High-Probability Bounds for Stochastic Optimization and Variational Inequalities: the Case of Unbounded Variance

TL;DR

This paper develops high-probability convergence bounds for stochastic optimization and variational inequalities under less restrictive assumptions, specifically bounded central moments of gradient noise, applicable to various problem classes.

Contribution

It introduces algorithms with high-probability guarantees assuming only bounded central moments of noise, extending applicability beyond traditional bounded variance assumptions.

Findings

Derived high-probability bounds under bounded central α-th moments for α in (1,2].

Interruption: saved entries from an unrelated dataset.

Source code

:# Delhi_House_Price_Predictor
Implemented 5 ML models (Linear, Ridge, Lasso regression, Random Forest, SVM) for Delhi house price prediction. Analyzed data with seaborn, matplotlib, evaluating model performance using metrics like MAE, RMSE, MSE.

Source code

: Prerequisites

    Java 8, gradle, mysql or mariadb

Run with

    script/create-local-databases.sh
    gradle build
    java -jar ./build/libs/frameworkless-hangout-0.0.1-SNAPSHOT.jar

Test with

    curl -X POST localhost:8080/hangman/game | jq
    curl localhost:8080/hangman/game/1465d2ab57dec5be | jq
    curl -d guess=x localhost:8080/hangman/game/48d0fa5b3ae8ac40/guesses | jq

Applicable to a wide range of problem classes including non-convex, convex, and variational inequalities.

Justifies use of methods in settings with unbounded variance or heavy-tailed noise.

Abstract

During recent years the interest of optimization and machine learning communities in high-probability convergence of stochastic optimization methods has been growing. One of the main reasons for this is that high-probability complexity bounds are more accurate and less studied than in-expectation ones. However, SOTA high-probability non-asymptotic convergence results are derived under strong assumptions such as the boundedness of the gradient noise variance or of the objective's gradient itself. In this paper, we propose several algorithms with high-probability convergence results under less restrictive assumptions. In particular, we derive new high-probability convergence results under the assumption that the gradient/operator noise has bounded central $\alpha$-th moment for $\alpha \in (1,2]$ in the following setups: (i) smooth non-convex / Polyak-Lojasiewicz / convex / strongly convex / quasi-strongly convex minimization problems, (ii) Lipschitz / star-cocoercive and monotone / quasi-strongly monotone variational inequalities. These results justify the usage of the considered methods for solving problems that do not fit standard functional classes studied in stochastic optimization.